December 19, 2011

Praise the Lord, SD is in remission!

At our clinic visit today, SD was declared officially in remission (and it turns out he's been in remission for a week)! We are elated over the news, but of course there's still a long road to go. We are now praying that SD will stay in remission.

"Remission" does not mean "cured." Acute lymphoblastic leukemia is a type of blood cancer where some immature white blood cells ("blasts") do not grow into maturity but rather reproduce more blasts. For this type of cancer, "remission" means that the leukemia cells cannot be detected in the bone marrow, the blood counts are within a normal range, and there are no other visible symptoms of the disease.

In SD's case, his most recent spinal fluid draws also show no leukemia.

There are usually about 100 billion leukemia cells in a child's body at the time of diagnosis. 99.9% of these are killed during the first month of intesive chemotherapy. This reduces the cancer to the point where it's undetectable (remission), but there are still an estimated 100 million leukemia cells that must be killed in the next few years.

If you're interested in more information, the American Cancer Society has a Childhood Leukemia Guide - just remember that SD has ALL (Acute Lymphocytic/Lymphoblastic Leukemia).

We specifically asked the nurse about what "remission" meant for SD, and whether he could be considered in remission. She did some calling and confirmed that yes, he is considered in remission already! Praise the Lord!

His blood counts were good, too! His hemoglobin continued to drop below 10, so he's somewhat anemic, but not to the point of needing a transfusion.

Even though we received this wonderful news, our clinic visit wasn't exactly the smoothest. SD had one of his least restful nights Sunday night, waking up several times throughout the night (usually wanting to get up and eat).
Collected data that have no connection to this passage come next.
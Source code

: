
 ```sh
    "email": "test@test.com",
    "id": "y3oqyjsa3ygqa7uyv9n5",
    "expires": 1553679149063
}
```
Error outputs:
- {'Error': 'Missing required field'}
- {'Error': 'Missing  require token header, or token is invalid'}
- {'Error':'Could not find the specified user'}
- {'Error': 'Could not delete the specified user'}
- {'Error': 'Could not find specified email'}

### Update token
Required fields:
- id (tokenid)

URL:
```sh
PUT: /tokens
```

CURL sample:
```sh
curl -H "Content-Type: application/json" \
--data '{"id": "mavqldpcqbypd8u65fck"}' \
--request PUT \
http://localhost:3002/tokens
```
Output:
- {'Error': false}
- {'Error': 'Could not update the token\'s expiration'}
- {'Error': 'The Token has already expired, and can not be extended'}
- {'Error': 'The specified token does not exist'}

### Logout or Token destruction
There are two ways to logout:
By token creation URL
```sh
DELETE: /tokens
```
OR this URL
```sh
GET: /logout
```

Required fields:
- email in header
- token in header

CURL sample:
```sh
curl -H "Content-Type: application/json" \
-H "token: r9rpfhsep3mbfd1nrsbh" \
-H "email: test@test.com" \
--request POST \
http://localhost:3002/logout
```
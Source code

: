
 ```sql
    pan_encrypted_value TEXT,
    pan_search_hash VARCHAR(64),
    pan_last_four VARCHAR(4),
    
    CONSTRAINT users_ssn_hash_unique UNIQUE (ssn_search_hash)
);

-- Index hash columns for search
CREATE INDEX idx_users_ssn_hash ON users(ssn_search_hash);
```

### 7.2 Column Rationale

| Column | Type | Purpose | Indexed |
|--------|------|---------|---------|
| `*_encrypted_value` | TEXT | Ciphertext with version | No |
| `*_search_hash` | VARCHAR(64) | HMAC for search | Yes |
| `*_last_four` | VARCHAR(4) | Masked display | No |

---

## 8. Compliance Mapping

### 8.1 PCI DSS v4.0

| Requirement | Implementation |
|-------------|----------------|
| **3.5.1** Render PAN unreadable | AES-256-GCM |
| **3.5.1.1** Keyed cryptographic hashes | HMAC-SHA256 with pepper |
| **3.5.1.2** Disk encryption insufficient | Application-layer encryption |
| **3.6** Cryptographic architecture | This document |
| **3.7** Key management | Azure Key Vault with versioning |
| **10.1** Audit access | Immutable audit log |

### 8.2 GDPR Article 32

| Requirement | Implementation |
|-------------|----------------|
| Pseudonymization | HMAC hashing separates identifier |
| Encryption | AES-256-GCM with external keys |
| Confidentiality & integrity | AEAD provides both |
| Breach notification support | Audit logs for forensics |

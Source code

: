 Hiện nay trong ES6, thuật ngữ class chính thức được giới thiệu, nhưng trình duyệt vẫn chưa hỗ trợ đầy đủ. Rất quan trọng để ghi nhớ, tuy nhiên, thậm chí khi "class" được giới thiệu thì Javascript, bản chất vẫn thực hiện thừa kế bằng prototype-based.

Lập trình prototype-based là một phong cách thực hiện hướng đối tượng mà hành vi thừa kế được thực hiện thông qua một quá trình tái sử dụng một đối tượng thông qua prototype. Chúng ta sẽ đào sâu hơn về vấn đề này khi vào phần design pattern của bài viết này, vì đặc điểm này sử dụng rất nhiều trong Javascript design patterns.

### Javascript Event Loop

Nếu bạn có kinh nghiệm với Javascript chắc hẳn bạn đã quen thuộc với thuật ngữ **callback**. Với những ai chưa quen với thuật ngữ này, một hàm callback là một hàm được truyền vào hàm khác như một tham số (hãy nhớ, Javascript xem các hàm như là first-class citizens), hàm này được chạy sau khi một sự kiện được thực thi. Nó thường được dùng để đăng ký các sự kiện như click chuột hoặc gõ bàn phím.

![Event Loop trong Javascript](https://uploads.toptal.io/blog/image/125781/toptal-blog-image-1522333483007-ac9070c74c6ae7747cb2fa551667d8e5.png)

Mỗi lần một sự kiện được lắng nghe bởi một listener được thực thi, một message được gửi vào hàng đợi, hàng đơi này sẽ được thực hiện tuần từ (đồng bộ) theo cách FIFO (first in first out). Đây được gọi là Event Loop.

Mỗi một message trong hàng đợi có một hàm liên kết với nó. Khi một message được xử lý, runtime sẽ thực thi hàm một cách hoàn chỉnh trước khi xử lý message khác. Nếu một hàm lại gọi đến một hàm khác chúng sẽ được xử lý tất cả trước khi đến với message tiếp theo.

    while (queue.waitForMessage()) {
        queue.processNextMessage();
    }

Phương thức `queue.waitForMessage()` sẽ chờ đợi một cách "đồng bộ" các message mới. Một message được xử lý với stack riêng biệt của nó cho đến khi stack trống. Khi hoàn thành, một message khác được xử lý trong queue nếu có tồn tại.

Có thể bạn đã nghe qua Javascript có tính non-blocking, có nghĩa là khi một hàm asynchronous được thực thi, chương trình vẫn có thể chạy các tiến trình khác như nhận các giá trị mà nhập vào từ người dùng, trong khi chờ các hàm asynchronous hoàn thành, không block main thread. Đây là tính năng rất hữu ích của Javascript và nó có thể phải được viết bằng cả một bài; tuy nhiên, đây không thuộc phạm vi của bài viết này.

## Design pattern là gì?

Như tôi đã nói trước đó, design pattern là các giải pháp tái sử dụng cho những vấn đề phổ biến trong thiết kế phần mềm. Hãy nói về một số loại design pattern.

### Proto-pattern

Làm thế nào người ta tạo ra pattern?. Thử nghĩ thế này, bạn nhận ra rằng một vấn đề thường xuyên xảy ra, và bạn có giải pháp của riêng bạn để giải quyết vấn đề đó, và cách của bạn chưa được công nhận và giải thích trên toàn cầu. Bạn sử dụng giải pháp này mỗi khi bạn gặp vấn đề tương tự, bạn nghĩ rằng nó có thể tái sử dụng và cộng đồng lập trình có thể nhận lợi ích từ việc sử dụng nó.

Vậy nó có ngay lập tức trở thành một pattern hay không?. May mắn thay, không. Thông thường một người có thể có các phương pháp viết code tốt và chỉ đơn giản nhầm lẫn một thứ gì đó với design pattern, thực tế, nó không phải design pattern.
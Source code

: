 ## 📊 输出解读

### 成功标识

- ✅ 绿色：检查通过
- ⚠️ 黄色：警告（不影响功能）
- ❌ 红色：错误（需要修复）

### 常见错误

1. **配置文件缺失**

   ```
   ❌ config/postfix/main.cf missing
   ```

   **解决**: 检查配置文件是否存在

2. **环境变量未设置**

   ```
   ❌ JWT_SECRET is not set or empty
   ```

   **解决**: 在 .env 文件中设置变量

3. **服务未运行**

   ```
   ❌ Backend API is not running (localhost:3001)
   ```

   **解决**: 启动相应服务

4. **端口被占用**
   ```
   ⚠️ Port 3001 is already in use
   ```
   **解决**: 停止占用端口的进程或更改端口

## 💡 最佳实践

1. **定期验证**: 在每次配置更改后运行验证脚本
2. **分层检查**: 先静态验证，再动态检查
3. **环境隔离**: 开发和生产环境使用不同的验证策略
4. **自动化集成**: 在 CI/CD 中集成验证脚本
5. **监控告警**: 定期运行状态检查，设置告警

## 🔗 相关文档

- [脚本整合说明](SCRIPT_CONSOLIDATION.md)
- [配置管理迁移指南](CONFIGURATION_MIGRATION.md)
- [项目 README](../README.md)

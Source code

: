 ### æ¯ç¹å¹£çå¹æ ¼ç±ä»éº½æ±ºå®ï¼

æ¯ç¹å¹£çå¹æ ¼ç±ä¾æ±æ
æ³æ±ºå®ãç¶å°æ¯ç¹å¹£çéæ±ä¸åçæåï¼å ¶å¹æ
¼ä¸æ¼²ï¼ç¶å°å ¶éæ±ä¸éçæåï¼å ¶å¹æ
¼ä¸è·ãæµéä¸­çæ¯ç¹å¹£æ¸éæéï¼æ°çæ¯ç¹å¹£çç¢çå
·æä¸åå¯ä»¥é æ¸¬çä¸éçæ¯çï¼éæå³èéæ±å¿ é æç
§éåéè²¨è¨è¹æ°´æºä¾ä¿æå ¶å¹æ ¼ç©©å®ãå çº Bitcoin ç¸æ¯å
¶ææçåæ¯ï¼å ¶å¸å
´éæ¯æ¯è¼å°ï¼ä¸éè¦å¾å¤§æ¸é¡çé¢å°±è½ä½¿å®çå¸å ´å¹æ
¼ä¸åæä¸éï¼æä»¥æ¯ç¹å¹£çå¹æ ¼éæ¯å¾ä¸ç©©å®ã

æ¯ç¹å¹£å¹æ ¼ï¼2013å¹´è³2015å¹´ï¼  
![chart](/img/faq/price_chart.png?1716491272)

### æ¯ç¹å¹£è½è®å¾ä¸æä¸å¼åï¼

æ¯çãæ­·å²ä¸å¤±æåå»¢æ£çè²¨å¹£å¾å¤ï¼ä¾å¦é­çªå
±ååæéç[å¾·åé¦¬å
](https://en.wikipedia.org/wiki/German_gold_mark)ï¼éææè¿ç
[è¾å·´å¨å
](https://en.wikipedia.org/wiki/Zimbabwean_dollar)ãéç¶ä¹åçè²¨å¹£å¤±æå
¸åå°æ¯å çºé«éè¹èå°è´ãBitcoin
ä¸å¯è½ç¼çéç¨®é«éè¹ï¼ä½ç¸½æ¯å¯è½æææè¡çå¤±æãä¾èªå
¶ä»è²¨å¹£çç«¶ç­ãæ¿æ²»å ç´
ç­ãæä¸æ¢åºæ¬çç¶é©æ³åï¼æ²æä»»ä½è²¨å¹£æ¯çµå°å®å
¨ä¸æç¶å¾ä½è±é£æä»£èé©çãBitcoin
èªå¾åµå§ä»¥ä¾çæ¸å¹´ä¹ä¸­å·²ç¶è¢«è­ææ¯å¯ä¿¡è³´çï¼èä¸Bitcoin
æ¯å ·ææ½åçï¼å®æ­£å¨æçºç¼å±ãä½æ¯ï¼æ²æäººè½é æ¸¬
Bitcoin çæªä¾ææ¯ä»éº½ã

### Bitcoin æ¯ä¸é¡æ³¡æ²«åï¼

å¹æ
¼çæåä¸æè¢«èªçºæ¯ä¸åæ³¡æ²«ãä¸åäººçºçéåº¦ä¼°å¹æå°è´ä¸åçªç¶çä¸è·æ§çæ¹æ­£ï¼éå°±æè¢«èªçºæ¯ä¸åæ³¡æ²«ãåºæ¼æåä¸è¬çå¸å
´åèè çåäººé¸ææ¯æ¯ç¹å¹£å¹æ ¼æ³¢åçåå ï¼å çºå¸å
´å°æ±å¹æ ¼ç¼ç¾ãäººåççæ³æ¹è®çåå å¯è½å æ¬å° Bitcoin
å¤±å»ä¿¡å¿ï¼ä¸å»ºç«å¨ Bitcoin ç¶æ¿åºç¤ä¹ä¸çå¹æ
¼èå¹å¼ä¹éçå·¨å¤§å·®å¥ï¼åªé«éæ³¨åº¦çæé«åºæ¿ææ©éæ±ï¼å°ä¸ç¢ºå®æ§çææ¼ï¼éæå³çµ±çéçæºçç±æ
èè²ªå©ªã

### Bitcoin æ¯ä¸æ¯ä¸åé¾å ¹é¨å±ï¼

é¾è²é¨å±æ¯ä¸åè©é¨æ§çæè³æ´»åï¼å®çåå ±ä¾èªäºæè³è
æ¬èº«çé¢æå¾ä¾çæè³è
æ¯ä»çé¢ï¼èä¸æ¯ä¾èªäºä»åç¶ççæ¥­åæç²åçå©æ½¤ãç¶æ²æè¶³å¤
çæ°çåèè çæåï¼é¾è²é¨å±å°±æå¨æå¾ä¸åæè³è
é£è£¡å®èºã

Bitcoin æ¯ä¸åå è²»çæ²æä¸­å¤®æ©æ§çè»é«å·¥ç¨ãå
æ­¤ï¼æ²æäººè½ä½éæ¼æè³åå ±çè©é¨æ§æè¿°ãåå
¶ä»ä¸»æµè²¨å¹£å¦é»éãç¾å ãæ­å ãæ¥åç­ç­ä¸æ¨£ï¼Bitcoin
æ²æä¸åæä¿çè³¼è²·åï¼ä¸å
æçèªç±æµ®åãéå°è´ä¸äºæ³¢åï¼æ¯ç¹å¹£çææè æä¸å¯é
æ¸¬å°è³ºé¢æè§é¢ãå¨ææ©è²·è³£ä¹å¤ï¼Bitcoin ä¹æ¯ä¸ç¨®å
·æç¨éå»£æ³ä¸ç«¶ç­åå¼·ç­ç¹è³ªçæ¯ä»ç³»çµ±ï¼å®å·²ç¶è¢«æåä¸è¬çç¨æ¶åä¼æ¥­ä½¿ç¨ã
He wasn't wild about going into the clinic, either; we are hoping that he doesn't get a lasting fear of doctors/hospitals as a result of all of this during his early years.

They had some trouble accessing his port today. The "accessing" is usually a simple matter of sticking the port with a pin and drawing blood. Today the blood wouldn't come out; the nurse said that it's not unusual, especially when children are on steroids. What actually happened is that the blood in the tube clotted - this is the tube in his chest that goes from the port into his vein. They placed a blood thinner of some kind into the port (just into the tube, not his blood stream), gave it 30 minutes, and then drew it back out. After that, they were able to draw blood without any problem.

Unfortunately, this increased the time we were in clinic, and SD just decided he had had enough. He was sick and tired of that place. He started screaming until he tired himself out, then rested for a bit, and then started screaming again. This cycle continued until we left.

On our way out, we ran into Amanda, whose son has a more serious kind of cancer than SD. Every time we go to the hospital, we are reminded that ALL really isn't that bad.

Praises:

• SD is in remission!
• We only have one week of Decadron remaining. We are looking forward to getting rid of those side effects! After the 27th, SD will not have any Decadron for at least a month, and he'll never have it over such a long period of time again.

Prayer Requests:

• SD will stay in remission.
• SD will not get sick this week, so that we'll be able to bring him to church on Christmas. That would be a wonderful Christmas present!